14ª - Deve pois manter-se a redação dos factos dados como provados nos pontos 1, 2, 3, 4; o 6 passará a 7; a matéria factual constante no ponto 5 deve ser alterada conforme supra alegado, devendo finalmente ser acrescentado o ponto 6, tudo conforme supra referido.
15ª – Assim, porque se entende que o tribunal a quo não teve em devida consideração os factos admitidos por acordo, provados por documentos ou por confissão reduzida a escrito, supra elencados, violou o disposto no nº 4 do artigo 607º do CPC.

Ainda sem prescindir:
16ª - Conforme resulta da decisão recorrida, o tribunal a quo entendeu que a Autora peticionou o pagamento da indemnização em dinheiro em detrimento da reposição natural. A recorrente entende, porém, que face aos factos alegados pela Autora e confessados pela Ré, o tribunal a quo fez uma errada ou deficiente aplicação ao caso das normas dos artigos 562º e 566º do Código Civil.
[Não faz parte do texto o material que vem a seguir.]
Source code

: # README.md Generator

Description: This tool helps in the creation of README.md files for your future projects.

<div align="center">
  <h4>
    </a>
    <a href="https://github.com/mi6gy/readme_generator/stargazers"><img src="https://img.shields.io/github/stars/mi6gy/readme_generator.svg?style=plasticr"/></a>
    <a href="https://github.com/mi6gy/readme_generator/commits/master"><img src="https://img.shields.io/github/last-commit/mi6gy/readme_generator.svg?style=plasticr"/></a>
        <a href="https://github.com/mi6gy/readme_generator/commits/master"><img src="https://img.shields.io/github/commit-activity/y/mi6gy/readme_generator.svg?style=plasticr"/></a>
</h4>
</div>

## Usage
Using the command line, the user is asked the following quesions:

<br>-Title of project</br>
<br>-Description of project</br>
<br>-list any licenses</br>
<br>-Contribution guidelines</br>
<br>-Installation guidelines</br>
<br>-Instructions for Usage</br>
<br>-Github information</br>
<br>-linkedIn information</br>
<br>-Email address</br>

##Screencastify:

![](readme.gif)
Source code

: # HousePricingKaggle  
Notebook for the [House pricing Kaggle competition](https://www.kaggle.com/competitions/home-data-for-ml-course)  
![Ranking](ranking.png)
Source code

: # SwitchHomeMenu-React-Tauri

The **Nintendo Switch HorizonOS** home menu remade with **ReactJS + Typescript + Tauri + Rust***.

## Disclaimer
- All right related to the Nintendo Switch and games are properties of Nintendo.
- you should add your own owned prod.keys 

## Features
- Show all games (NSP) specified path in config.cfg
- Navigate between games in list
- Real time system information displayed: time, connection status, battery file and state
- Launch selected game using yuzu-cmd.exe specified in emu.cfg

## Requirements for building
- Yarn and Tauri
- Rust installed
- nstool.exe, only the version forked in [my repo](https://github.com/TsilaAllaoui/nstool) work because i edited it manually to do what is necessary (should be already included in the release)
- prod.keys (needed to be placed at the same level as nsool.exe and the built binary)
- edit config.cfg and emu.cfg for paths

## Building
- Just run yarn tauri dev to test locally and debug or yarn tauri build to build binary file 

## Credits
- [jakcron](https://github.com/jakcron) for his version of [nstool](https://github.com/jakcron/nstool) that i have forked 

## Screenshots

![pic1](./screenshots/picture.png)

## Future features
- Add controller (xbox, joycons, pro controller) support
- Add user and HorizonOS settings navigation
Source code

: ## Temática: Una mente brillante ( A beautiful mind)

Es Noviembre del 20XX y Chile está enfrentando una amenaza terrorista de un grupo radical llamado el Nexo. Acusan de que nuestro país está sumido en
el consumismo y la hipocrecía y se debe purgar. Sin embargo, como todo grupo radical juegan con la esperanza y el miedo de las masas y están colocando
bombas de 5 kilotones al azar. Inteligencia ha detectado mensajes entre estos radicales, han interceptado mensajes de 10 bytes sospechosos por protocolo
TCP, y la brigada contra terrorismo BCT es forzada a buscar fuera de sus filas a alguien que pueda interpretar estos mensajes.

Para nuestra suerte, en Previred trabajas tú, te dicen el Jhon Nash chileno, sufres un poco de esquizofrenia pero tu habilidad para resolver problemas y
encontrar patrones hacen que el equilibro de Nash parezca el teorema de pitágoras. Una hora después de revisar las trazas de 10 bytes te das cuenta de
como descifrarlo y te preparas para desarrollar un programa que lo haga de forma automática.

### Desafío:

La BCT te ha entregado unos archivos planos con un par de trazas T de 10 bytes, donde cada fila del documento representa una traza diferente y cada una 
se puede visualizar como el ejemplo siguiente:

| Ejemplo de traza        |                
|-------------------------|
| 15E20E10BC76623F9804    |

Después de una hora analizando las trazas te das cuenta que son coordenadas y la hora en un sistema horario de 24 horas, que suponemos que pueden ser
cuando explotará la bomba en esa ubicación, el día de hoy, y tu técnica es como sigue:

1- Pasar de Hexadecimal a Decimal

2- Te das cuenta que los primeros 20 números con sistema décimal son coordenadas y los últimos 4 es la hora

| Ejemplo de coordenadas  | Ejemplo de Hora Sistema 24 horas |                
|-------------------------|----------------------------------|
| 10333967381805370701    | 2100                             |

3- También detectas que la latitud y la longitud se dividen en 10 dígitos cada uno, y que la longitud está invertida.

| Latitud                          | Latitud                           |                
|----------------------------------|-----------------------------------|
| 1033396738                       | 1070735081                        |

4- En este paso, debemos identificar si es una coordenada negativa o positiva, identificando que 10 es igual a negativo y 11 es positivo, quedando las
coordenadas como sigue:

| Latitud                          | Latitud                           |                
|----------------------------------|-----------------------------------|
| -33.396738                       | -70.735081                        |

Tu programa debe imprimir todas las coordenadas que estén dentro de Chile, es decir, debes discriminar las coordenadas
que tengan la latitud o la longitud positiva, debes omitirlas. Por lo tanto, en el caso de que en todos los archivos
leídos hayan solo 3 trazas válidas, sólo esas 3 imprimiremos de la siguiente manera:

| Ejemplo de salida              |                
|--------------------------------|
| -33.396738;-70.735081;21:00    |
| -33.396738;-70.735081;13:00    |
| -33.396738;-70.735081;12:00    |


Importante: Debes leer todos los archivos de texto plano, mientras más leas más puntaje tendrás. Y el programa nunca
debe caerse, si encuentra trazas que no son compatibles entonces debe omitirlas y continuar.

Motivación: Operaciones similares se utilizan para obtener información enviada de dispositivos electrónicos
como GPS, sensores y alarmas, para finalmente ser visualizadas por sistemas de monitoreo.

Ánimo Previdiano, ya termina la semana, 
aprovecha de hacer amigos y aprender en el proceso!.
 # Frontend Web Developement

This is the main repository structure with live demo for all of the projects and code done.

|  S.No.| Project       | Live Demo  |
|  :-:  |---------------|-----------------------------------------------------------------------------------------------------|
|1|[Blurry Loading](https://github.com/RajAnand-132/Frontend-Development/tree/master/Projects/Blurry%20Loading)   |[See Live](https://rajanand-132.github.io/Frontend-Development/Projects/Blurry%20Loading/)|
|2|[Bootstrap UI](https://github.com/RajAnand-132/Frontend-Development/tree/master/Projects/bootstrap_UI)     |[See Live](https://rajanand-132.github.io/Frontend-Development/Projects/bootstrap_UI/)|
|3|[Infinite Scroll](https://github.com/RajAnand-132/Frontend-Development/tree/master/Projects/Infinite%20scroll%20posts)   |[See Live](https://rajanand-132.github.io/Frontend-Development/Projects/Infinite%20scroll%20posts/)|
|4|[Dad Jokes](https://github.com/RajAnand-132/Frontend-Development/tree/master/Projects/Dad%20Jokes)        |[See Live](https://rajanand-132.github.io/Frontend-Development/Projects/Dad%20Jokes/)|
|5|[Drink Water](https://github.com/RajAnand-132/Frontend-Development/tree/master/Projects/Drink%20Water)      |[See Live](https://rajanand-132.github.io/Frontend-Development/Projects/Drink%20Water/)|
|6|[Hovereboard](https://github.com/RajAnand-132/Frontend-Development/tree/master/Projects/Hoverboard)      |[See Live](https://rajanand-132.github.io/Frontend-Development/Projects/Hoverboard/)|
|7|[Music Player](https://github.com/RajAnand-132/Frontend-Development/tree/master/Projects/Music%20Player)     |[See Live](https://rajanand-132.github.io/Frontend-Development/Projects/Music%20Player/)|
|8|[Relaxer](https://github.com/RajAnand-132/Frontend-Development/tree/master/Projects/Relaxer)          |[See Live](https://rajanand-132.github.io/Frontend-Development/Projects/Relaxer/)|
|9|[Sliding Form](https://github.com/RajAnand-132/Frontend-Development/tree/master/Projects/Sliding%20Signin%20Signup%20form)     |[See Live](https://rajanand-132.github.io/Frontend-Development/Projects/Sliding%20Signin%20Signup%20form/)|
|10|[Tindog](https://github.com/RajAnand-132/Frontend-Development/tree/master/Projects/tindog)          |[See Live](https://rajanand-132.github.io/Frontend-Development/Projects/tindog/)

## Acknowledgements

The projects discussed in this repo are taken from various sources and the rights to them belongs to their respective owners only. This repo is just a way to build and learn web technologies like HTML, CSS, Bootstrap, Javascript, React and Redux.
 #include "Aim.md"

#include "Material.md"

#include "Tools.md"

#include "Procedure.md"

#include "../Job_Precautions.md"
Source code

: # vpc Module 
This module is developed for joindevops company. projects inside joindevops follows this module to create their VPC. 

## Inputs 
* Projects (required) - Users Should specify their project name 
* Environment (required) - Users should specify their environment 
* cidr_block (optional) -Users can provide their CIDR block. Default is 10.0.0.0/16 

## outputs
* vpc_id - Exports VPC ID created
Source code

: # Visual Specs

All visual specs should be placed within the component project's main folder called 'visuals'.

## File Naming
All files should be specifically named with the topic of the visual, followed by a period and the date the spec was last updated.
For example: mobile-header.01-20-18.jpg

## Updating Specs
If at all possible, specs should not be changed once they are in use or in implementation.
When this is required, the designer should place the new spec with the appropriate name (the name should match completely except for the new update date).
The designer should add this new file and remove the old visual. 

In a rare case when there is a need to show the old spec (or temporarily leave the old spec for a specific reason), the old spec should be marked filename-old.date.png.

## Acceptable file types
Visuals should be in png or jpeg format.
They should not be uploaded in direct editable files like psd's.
17ª - No caso concreto, está dado como provado que por causa da execução de obras de terraplanagem levadas a cabo pela Ré num terreno contíguo, o muro de vedação do prédio da Autora fez várias fissuras e abriu várias fendas (cfr. pontos 3 e 4 dos factos provados). Portanto, não há dúvidas que a conduta da Ré provocou danos à Autora.
18º - Por outro lado, está dado também como provado que a Ré reconheceu, por declaração escrita, a responsabilidade no surgimento das fissuras e fendas e a responsabilidade pela sua reparação (cfr. ponto 5 dos factos provados).
19ª - Como supra se disse, o tribunal a quo pecou por defeito nesta matéria factual, pois devia também ter dado também como provado que o reconhecimento da responsabilidade da Ré ocorreu na data de 19 de Junho de 2018, que a Ré pediu desculpa e que se comprometeu-se a resolver o problema o mais rápido possível” – cfr. o alegado no artigo 16º da PI e o teor da citada declaração escrita da Ré que sob doc. 6 está junto à PI, não impugnado.
20ª - Ora, como a Ré, pela declaração escrita de 19 de Junho de 2018, se comprometeu a resolver o problema “o mais rápido possível”, não era expectável que, sete meses depois, ou seja, em 7 de Fevereiro de 2019 (data da notificação pela carta junta como doc. 7 da PI) o problema da reparação do muro estivesse por resolver.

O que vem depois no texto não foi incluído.